A new fraud scheme involving bank cards has emerged in the capital. Reports indicate that on October 11 a courier was targeted by scammers during a delivery to a closed medical facility. Access was gained through a secured entry, accessed via a barrier. The incident illustrates how criminals are exploiting familiar workflows to create an illusion of legitimacy and manipulate trusted routines.
The person who placed the order instructed the courier on how to obtain an access pass. The guidance was simple: wait for a text message containing a numeric code, then relay that code to the requester over the phone. This social engineering tactic relies on impersonation and the assumption that the caller is legitimate, leveraging the courier’s reluctance to question official instructions during a time-sensitive delivery.
Following the given instructions, the courier proceeded to the facility with the coded information in hand. Upon arrival, the expected pass was not issued, and the courier quickly realized something was wrong. Soon after, a total of 35 thousand rubles was depleted from the courier’s card through three separate transactions that occurred around the same time the code was conveyed by phone. The episode highlights how cyber and physical fraud can intersect, producing tangible financial loss at the point of service delivery.
At present, investigators have not pinpointed the exact origin of the SMS and the precise mechanics of the fraudulent scheme remain under review. A criminal case has been opened for fraud, and authorities are urging people who travel frequently within the city to remain vigilant. Security experts note that what happened here could recur anywhere that delivery routines blur the line between trusted contact and suspicious requests, especially when mobile verification methods are involved.
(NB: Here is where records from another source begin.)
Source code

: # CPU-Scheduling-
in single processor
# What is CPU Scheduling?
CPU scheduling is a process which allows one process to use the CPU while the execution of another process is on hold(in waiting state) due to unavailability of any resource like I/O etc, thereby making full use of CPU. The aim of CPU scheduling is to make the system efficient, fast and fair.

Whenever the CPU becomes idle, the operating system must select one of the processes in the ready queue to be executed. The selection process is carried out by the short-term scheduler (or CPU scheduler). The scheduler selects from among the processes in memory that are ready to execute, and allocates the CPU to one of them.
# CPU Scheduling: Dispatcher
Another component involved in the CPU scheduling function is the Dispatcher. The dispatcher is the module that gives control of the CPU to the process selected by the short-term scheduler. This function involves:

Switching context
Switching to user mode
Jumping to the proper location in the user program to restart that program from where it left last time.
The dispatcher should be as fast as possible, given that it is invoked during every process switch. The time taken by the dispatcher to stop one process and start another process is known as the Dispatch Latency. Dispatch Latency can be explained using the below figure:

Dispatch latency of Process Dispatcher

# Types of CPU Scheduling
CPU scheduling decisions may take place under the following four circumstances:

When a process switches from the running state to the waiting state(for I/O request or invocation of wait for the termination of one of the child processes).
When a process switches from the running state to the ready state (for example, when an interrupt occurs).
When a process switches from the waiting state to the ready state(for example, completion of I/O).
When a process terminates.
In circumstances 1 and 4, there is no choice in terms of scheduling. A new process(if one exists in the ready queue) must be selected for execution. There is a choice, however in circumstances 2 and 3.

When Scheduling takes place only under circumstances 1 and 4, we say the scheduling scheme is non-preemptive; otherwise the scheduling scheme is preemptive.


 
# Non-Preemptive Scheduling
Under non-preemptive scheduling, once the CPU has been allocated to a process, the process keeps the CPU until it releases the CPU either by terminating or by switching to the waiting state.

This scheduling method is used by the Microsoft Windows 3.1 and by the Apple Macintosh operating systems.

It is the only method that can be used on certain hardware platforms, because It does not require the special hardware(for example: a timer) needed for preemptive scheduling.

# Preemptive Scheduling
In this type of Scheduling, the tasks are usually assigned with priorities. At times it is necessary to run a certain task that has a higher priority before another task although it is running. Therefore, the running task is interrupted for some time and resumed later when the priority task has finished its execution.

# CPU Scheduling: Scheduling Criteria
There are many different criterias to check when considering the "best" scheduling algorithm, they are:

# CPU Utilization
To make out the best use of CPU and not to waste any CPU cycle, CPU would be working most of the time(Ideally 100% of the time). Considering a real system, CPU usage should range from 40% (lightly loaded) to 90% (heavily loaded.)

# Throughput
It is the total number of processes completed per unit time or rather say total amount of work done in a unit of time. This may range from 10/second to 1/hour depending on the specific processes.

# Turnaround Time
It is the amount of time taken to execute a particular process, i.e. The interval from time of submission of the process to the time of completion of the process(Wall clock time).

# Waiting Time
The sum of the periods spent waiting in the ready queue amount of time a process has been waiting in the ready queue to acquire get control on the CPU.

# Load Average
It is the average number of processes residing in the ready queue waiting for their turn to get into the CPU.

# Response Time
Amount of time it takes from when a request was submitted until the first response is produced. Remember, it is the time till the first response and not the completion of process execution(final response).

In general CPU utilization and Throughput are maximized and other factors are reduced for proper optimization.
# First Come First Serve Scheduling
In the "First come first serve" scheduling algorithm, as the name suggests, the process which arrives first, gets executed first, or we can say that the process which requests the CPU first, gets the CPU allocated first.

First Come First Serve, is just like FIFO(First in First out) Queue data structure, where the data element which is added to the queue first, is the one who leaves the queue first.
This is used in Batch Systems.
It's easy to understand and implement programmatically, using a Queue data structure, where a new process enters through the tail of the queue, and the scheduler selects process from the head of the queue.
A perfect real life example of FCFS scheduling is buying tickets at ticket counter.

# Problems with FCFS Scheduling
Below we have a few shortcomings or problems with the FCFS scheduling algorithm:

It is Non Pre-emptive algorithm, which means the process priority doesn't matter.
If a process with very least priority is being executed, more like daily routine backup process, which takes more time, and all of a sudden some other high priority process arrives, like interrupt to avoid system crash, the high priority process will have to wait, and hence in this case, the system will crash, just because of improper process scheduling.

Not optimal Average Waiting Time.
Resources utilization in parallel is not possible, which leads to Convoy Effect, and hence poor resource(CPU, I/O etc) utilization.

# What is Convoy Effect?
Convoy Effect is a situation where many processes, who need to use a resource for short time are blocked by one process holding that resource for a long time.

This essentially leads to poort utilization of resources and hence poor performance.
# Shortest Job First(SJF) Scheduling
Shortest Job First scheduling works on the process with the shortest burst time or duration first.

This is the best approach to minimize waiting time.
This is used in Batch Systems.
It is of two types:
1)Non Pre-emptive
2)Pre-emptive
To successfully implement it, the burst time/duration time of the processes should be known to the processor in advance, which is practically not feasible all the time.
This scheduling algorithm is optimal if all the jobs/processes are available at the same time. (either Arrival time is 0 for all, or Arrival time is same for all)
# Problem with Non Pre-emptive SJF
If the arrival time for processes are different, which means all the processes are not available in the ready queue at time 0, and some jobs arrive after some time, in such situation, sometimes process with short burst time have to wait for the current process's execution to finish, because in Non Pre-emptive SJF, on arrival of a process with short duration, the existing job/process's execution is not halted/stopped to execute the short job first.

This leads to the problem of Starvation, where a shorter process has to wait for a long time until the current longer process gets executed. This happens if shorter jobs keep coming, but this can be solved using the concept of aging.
Across urban environments, this incident underscores the importance of verifiable procedures and cautious communication. Companies and workers who handle cashless transactions should reinforce identity checks, require independent confirmation for access passes, and avoid transmitting sensitive codes over unsecured channels. In the face of evolving techniques, adopting layered security measures and clear escalation paths can reduce the risk of impersonation and unauthorized access during routine operations. The case serves as a reminder that routine tasks—like accepting an order and provisioning entry—can become opportunities for fraud if proper safeguards are not in place. Maintaining a culture of skepticism, rapid reporting, and ongoing training remains essential for staying ahead of such schemes and protecting both employees and clients from financial harm.